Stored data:
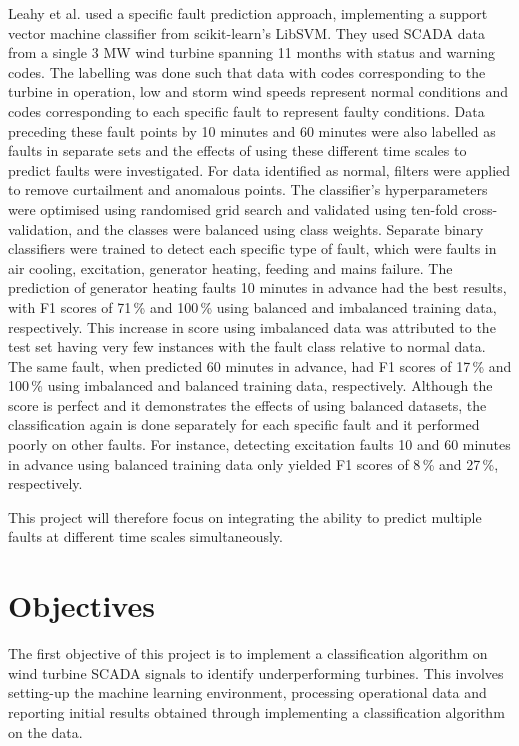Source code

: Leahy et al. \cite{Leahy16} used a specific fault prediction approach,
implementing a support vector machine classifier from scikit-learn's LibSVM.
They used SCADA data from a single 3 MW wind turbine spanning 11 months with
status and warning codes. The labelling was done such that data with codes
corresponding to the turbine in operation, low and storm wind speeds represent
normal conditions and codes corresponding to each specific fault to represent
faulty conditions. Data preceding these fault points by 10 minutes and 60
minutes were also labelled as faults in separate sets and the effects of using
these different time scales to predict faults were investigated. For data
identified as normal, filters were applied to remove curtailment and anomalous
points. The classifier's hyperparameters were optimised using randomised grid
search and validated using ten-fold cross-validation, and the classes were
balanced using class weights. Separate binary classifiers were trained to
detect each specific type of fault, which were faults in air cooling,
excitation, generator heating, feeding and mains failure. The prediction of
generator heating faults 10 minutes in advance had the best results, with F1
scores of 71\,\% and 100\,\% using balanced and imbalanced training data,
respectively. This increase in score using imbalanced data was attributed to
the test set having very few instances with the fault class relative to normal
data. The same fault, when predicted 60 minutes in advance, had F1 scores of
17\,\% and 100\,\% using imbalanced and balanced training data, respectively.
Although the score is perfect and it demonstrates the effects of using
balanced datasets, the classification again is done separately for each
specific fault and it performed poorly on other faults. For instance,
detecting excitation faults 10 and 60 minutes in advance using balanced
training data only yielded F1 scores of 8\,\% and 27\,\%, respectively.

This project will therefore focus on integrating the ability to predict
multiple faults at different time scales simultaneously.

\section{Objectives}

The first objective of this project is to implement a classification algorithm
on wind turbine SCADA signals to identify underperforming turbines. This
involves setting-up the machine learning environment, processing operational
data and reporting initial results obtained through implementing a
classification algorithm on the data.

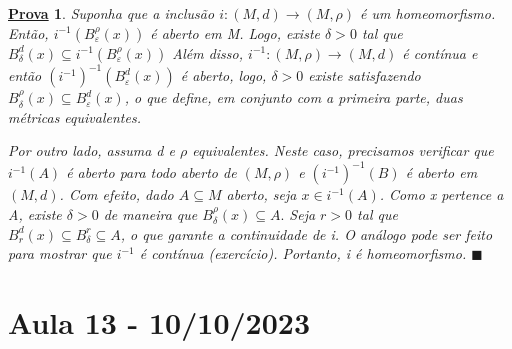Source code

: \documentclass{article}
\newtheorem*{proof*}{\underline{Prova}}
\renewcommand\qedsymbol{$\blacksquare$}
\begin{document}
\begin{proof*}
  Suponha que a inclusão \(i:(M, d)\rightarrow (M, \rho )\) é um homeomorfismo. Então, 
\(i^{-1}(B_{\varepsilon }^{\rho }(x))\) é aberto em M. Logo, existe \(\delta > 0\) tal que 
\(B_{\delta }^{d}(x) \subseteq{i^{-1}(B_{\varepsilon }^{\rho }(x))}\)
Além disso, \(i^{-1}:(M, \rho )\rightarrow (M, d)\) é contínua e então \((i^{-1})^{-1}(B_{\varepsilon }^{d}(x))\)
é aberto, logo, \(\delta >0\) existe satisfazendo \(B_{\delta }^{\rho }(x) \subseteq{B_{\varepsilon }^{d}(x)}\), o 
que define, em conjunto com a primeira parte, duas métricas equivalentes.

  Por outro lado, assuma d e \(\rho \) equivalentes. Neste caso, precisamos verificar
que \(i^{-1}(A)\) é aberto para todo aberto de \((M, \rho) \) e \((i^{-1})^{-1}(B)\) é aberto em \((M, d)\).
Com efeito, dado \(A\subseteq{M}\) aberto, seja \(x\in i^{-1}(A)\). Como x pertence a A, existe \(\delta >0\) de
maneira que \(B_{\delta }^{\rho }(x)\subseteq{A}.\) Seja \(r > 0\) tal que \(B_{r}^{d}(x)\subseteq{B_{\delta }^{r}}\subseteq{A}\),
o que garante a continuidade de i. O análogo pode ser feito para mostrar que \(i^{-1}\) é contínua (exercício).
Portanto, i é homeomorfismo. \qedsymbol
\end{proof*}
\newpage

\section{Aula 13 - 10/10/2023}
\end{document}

YOUR TASK: If pictures appear in the data, omit them and copy all other parts exactly.

OUTPUT OF THE EXERCISE:
Source code

: Leahy et al. \cite{Leahy16} used a specific fault prediction approach,
implementing a support vector machine classifier from scikit-learn's LibSVM.
They used SCADA data from a single 3 MW wind turbine spanning 11 months with
status and warning codes. The labelling was done such that data with codes
corresponding to the turbine in operation, low and storm wind speeds represent
normal conditions and codes corresponding to each specific fault to represent
faulty conditions. Data preceding these fault points by 10 minutes and 60
minutes were also labelled as faults in separate sets and the effects of using
these different time scales to predict faults were investigated. For data
identified as normal, filters were applied to remove curtailment and anomalous
points. The classifier's hyperparameters were optimised using randomised grid
search and validated using ten-fold cross-validation, and the classes were
balanced using class weights. Separate binary classifiers were trained to
detect each specific type of fault, which were faults in air cooling,
excitation, generator heating, feeding and mains failure. The prediction of
generator heating faults 10 minutes in advance had the best results, with F1
scores of 71\,\% and 100\,\% using balanced and imbalanced training data,
respectively. This increase in score using imbalanced data was attributed to
the test set having very few instances with the fault class relative to normal
data. The same fault, when predicted 60 minutes in advance, had F1 scores of
17\,\% and 100\,\% using imbalanced and balanced training data, respectively.
Although the score is perfect and it demonstrates the effects of using
balanced datasets, the classification again is done separately for each
specific fault and it performed poorly on other faults. For instance,
detecting excitation faults 10 and 60 minutes in advance using balanced
training data only yielded F1 scores of 8\,\% and 27\,\%, respectively.

This project will therefore focus on integrating the ability to predict
multiple faults at different time scales simultaneously.

\section{Objectives}

The first objective of this project is to implement a classification algorithm
on wind turbine SCADA signals to identify underperforming turbines. This
involves setting-up the machine learning environment, processing operational
data and reporting initial results obtained through implementing a
classification algorithm on the data.

Source code

: \documentclass{article}
\newtheorem*{proof*}{\underline{Prova}}
\renewcommand\qedsymbol{$\blacksquare$}
\begin{document}
\begin{proof*}
  Suponha que a inclusão \(i:(M, d)\rightarrow (M, \rho )\) é um homeomorfismo. Então, 
\(i^{-1}(B_{\varepsilon }^{\rho }(x))\) é aberto em M. Logo, existe \(\delta > 0\) tal que 
\(B_{\delta }^{d}(x) \subseteq{i^{-1}(B_{\varepsilon }^{\rho }(x))}\)
Além disso, \(i^{-1}:(M, \rho )\rightarrow (M, d)\) é contínua e então \((i^{-1})^{-1}(B_{\varepsilon }^{d}(x))\)
é aberto, logo, \(\delta >0\) existe satisfazendo \(B_{\delta }^{\rho }(x) \subseteq{B_{\varepsilon }^{d}(x)}\), o 
que define, em conjunto com a primeira parte, duas métricas equivalentes.

  Por outro lado, assuma d e \(\rho \) equivalentes. Neste caso, precisamos verificar
que \(i^{-1}(A)\) é aberto para todo aberto de \((M, \rho) \) e \((i^{-1})^{-1}(B)\) é aberto em \((M, d)\).
Com efeito, dado \(A\subseteq{M}\) aberto, seja \(x\in i^{-1}(A)\). Como x pertence a A, existe \(\delta >0\) de
maneira que \(B_{\delta }^{\rho }(x)\subseteq{A}.\) Seja \(r > 0\) tal que \(B_{r}^{d}(x)\subseteq{B_{\delta }^{r}}\subseteq{A}\),
o que garante a continuidade de i. O análogo pode ser feito para mostrar que \(i^{-1}\) é contínua (exercício).
Portanto, i é homeomorfismo. \qedsymbol
\end{proof*}
\newpage

\section{Aula 13 - 10/10/2023}
\end{document}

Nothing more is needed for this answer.